> Exercise aim
Reproduce all lines of the listing below in which the word "Test" occurs.

> Listed entries

════════════════════

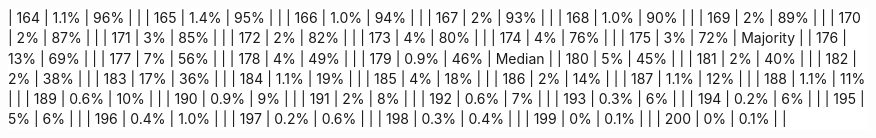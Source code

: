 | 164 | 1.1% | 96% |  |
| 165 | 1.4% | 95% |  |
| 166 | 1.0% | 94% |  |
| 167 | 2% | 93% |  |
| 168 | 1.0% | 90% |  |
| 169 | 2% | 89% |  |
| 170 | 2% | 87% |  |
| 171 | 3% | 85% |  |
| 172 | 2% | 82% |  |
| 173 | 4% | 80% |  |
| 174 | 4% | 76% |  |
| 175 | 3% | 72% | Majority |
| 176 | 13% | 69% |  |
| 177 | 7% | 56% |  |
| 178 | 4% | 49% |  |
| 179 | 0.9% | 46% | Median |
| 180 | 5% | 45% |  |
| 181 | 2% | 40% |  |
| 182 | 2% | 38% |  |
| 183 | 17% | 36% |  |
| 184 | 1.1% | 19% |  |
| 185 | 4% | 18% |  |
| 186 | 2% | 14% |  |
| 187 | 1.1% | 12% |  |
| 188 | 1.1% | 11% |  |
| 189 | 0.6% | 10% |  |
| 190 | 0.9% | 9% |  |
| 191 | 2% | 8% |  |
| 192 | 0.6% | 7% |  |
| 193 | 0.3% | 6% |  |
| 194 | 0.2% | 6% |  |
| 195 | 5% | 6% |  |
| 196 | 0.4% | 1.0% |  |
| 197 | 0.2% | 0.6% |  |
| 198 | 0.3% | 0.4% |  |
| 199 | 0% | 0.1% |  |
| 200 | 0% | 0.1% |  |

════════════════════

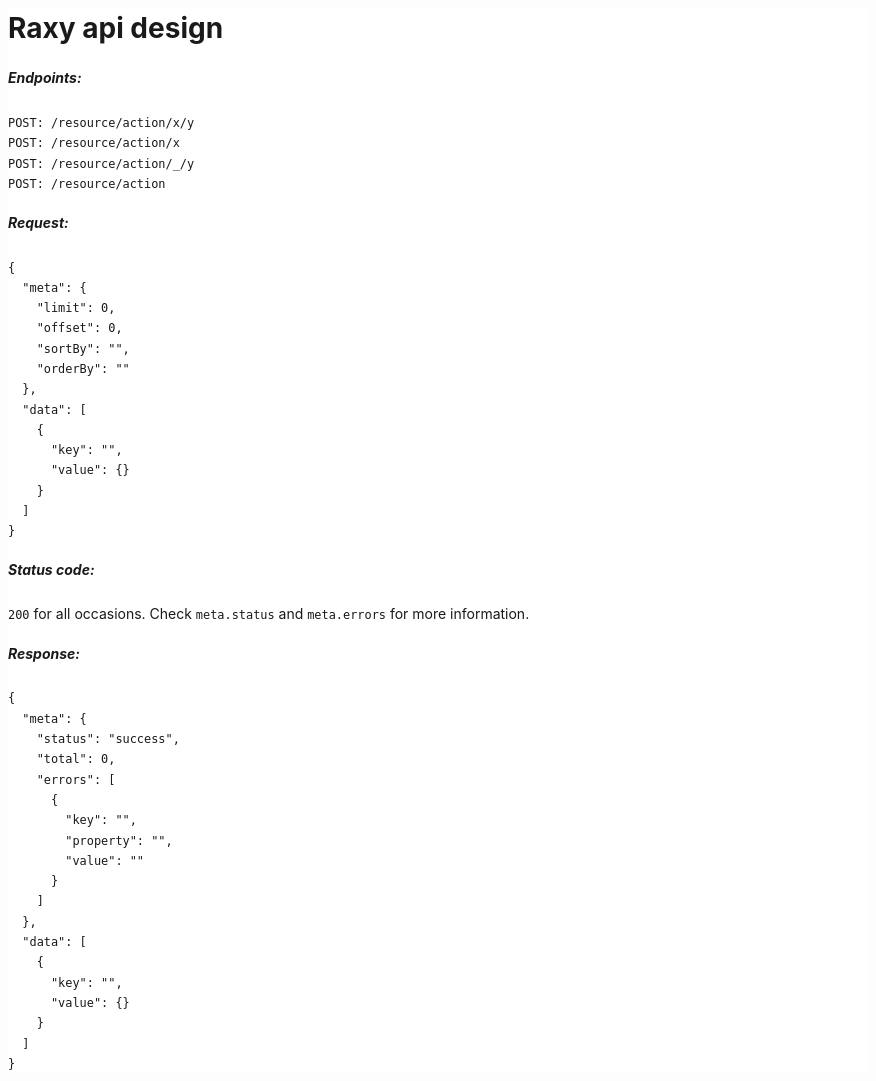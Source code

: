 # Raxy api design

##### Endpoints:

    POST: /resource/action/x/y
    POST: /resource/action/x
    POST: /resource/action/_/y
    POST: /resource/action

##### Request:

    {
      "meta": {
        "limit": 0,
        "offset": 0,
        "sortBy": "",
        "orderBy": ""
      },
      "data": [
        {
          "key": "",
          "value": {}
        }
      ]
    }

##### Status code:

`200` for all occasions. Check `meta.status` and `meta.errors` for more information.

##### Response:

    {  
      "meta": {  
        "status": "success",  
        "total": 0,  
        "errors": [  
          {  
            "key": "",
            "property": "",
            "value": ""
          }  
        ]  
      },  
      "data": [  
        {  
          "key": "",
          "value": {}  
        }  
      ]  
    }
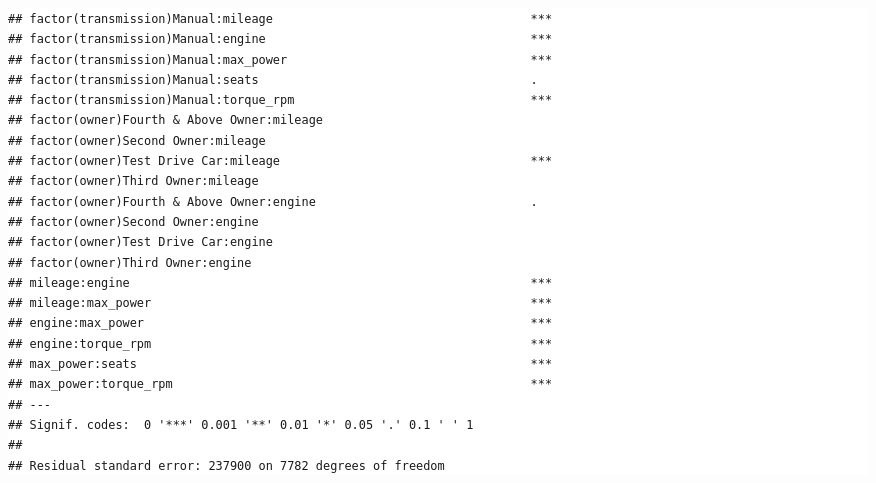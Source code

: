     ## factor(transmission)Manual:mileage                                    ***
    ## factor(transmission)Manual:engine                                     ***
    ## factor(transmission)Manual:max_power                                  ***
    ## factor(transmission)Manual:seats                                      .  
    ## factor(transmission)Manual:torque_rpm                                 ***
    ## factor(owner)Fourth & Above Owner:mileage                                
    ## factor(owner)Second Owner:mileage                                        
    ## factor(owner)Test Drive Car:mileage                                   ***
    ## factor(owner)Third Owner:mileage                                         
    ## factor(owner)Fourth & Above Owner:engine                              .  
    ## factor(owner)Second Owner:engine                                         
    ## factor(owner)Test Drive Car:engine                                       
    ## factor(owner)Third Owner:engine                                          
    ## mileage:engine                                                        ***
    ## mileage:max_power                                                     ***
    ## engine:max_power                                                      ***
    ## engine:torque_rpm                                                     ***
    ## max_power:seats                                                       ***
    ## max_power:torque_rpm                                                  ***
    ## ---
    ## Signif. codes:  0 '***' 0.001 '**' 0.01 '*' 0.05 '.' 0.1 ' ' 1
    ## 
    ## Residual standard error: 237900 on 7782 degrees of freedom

════════════════════

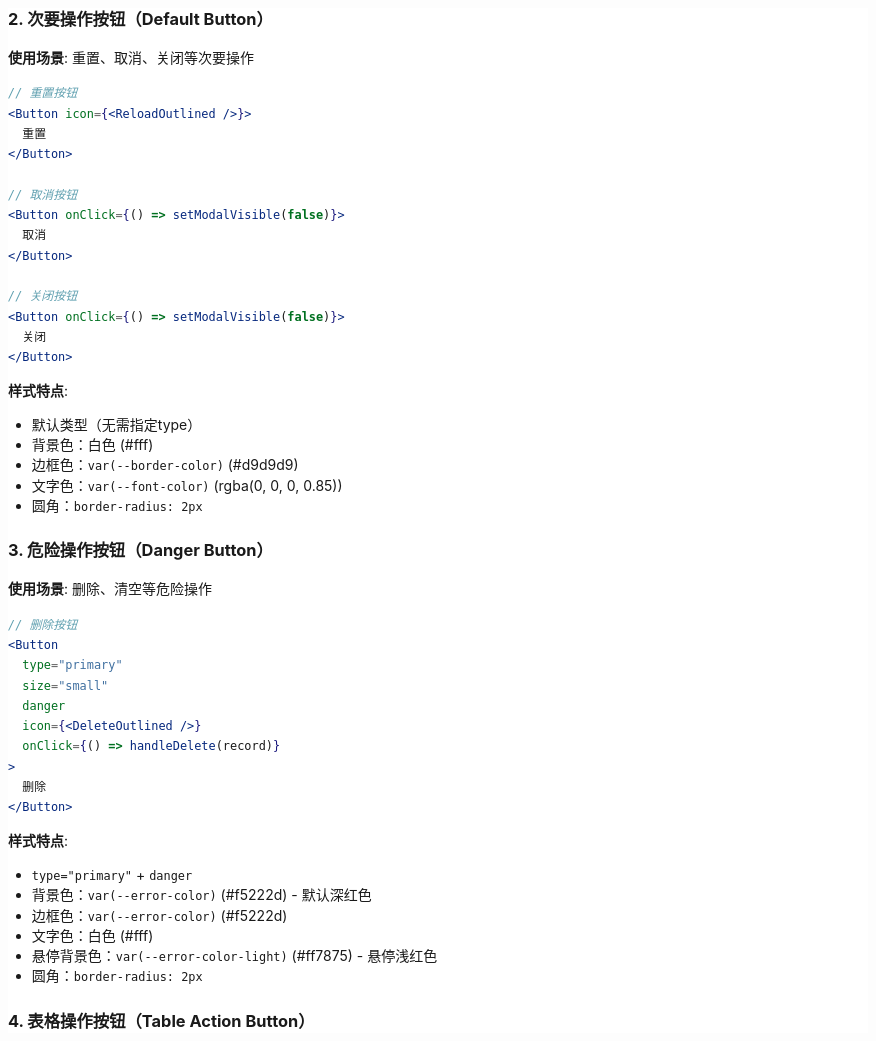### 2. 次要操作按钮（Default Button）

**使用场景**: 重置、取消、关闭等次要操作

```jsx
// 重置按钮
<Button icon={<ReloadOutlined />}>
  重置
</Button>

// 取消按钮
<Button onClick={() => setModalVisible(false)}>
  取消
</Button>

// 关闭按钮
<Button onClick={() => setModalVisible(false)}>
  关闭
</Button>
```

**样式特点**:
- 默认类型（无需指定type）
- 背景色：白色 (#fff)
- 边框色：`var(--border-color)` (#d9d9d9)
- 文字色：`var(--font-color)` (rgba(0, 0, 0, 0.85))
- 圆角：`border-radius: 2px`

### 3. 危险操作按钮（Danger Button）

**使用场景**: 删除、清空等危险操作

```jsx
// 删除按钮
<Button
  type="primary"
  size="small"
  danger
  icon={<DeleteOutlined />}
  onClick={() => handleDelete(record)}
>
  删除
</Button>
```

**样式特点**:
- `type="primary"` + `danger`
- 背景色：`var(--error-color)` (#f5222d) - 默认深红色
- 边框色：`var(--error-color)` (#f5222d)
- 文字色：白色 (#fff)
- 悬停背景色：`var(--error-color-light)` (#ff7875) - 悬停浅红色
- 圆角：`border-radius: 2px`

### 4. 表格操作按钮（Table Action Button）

════════════════════

> Finished task
    ## factor(owner)Test Drive Car:mileage                                   ***
    ## factor(owner)Test Drive Car:engine                                       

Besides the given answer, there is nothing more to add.